Since then, I have moved to another state. When I recently went to pick up Byron's ashes, I knew it would be hard but again, I didn't know quite what to expect. I called and told them I was coming. When I got there the receptionist asked me to have a seat in the reception area, which was empty at the time. She went into the back.
I thought she was checking on an exam room to use. But then, as I am sitting there flipping through a magazine, she comes out with a little white shopping bag in her hand and says, "Here's Byron." I burst into tears and she and the other receptionist did try to comfort me and were very compassionate. I don't know if handing me the ashes would have been done in private if there had been other clients in the waiting area I would certainly hope so.
It is truly the moment that it hits you that your pet is gone forever, and this moment needs to be handled with great sensitivity and in private if possible.
It is true–we don’t have an instruction book to tell us how to return a beloved pet’s ashes to family members. Anyone operating on the old utilitarian perspective for pets or with “cheerful efficiency” during moments that require compassion and sincerity would come off as harsh and insensitive, as Laurel so eloquently stated in her letter.
The best way to create positive feelings during delicate moments, such as handling cremains, is to train your staff to openly communicate compassion and understanding of the human-animal bond.
Teach staff to say something like, “We know that you loved Byron very much and that you will always miss him. We understand that seeing his ashes in this box might make you feel very emotional. We know that he was very special to you. The human-animal bond that you shared with Byron will always be part of your life.”

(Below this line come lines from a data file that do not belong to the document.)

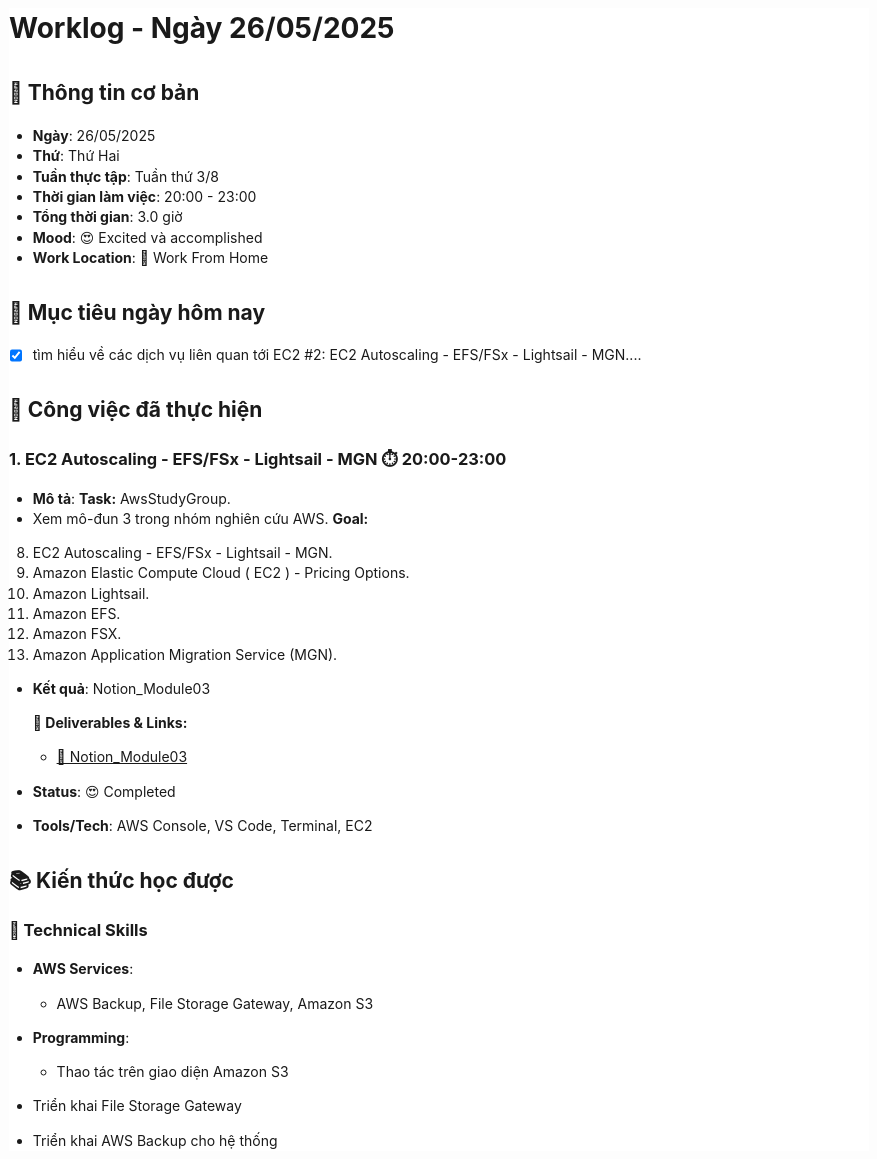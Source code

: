 # Worklog - Ngày 26/05/2025

## 📅 Thông tin cơ bản
- **Ngày**: 26/05/2025
- **Thứ**: Thứ Hai
- **Tuần thực tập**: Tuần thứ 3/8
- **Thời gian làm việc**: 20:00 - 23:00
- **Tổng thời gian**: 3.0 giờ
- **Mood**: 😍 Excited và accomplished
- **Work Location**: 🏡 Work From Home

## 🎯 Mục tiêu ngày hôm nay
- [x] tìm hiểu về các dịch vụ liên quan tới EC2 #2: EC2 Autoscaling - EFS/FSx - Lightsail - MGN....

## 💼 Công việc đã thực hiện

### 1. EC2 Autoscaling - EFS/FSx - Lightsail - MGN ⏱️ 20:00-23:00
- **Mô tả**: 
**Task:** AwsStudyGroup.
- Xem mô-đun 3 trong nhóm nghiên cứu AWS.
**Goal:**  
8. EC2 Autoscaling - EFS/FSx - Lightsail - MGN.
9. Amazon Elastic Compute Cloud ( EC2 ) - Pricing Options.
10. Amazon Lightsail.
11. Amazon EFS.
12. Amazon FSX.
13. Amazon Application Migration Service (MGN).
  
- **Kết quả**: 
  Notion_Module03
  
  **📎 Deliverables & Links:**
  - [📝 Notion_Module03](https://www.notion.so/Module-03-1-Compute-VM-on-AWS-2003a273b07c8092953cdfe891fbdcb5?pvs=4)
  
- **Status**: 😍 Completed

- **Tools/Tech**: AWS Console, VS Code, Terminal, EC2



## 📚 Kiến thức học được

### 🔧 Technical Skills
- **AWS Services**: 
  - AWS Backup, File Storage Gateway, Amazon S3
  
- **Programming**: 
  - Thao tác trên giao diện Amazon S3
- Triển khai File Storage Gateway
- Triển khai AWS Backup cho hệ thống
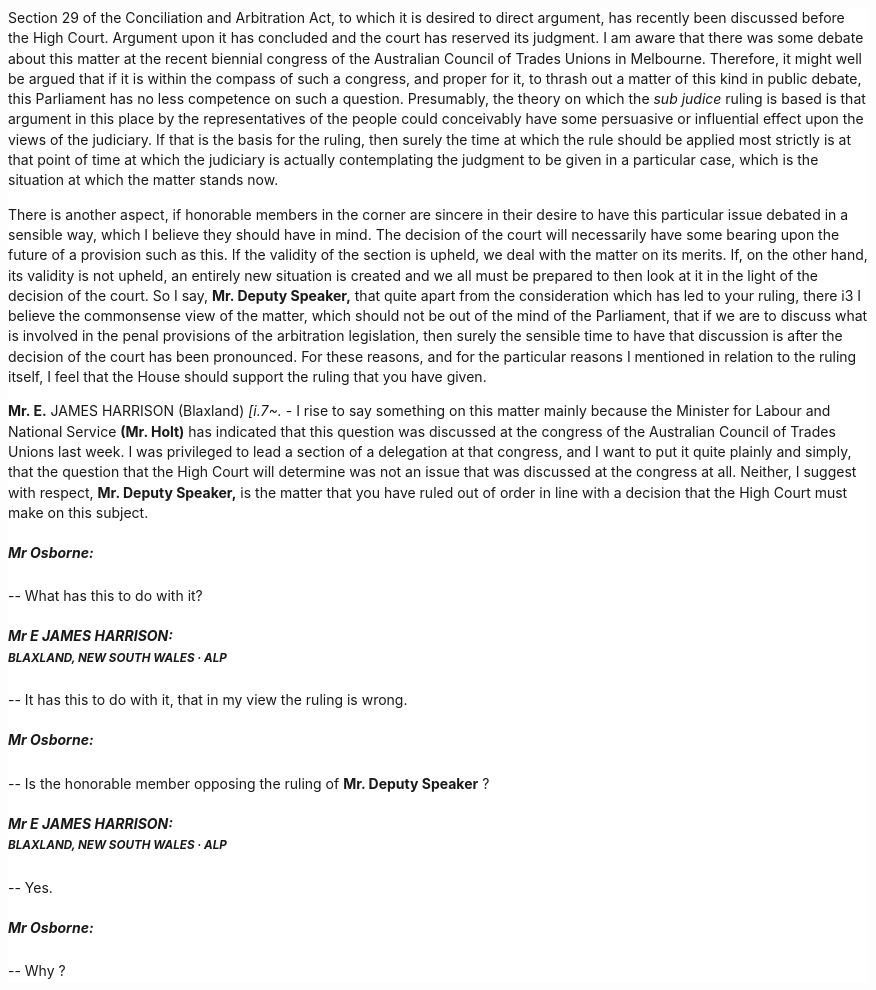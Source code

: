 Section 29 of the Conciliation and Arbitration Act, to which it is desired to direct argument, has recently been discussed before the High Court. Argument upon it has concluded and the court has reserved its judgment. I am aware that there was some debate about this matter at the recent biennial congress of the Australian Council of Trades Unions in Melbourne. Therefore, it might well be argued that if it is within the compass of such a congress, and proper for it, to thrash out a matter of this kind in public debate, this Parliament has no less competence on such a question. Presumably, the theory on which the  *sub judice*  ruling is based is that argument in this place by the representatives of the people could conceivably have some persuasive or influential effect upon the views of the judiciary. If that is the basis for the ruling, then surely the time at which the rule should be applied most strictly is at that point of time at which the judiciary is actually contemplating the judgment to be given in a particular case, which is the situation at which the matter stands now. 

There is another aspect, if honorable members in the corner are sincere in their desire to have this particular issue debated in a sensible way, which I believe they should have in mind. The decision of the court will necessarily have some bearing upon the future of a provision such as this. If the validity of the section is upheld, we deal with the matter on its merits. If, on the other hand, its validity is not upheld, an entirely new  situation is created and we all must be prepared to then look at it in the light of the decision of the court. So I say,  **Mr. Deputy Speaker,**  that quite apart from the consideration which has led to your ruling, there  i3  I believe the commonsense view of the matter, which should not be out of the mind of the Parliament, that if we are to discuss what is involved in the penal provisions of the arbitration legislation, then surely the sensible time to have that discussion is after the decision of the court has been pronounced. For these reasons, and for the particular reasons I mentioned in relation to the ruling itself, I feel that the House should support the ruling that you have given. 


 **Mr. E.** JAMES HARRISON (Blaxland)  *[i.7~\.*  - I rise to say something on this matter mainly because the Minister for Labour and National Service  **(Mr. Holt)**  has indicated that this question was discussed at the congress of the Australian Council of Trades Unions last week. I was privileged to lead a section of a delegation at that congress, and I want to put it quite plainly and simply, that the question that the High Court will determine was not an issue that was discussed at the congress at all. Neither, I suggest with respect,  **Mr. Deputy Speaker,**  is the matter that you have ruled out of order in line with a decision that the High Court must make on this subject. 

##### Mr Osborne:

--  What has this to do with it? 

##### Mr E JAMES HARRISON:<br><small class="text-muted">BLAXLAND, NEW SOUTH WALES &middot; ALP</small>

-- It has this to do with it, that in my view the ruling is wrong. 

##### Mr Osborne:

--  Is the honorable member opposing the ruling of  **Mr. Deputy Speaker**  ? 

##### Mr E JAMES HARRISON:<br><small class="text-muted">BLAXLAND, NEW SOUTH WALES &middot; ALP</small>

-- Yes. 

##### Mr Osborne:

--  Why ?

Teach your staff to ask questions about the deceased pet so that the family member can find comfort in talking about the good old days for a few moments. There is no wake for pets or supportive services surrounding euthanasia and very little social support during pet loss.
Pet hospitals are places that should expertly and openly offer condolences and pet loss guidance for grieving clientele.
Teach your staff to end this delicate conversation with optimism. They might say something like this:
“We will miss seeing you and Byron. We are looking forward to when you feel like forming a new attachment, maybe for a homeless pet. We would love to see you back in the love cycle of the human-animal bond.”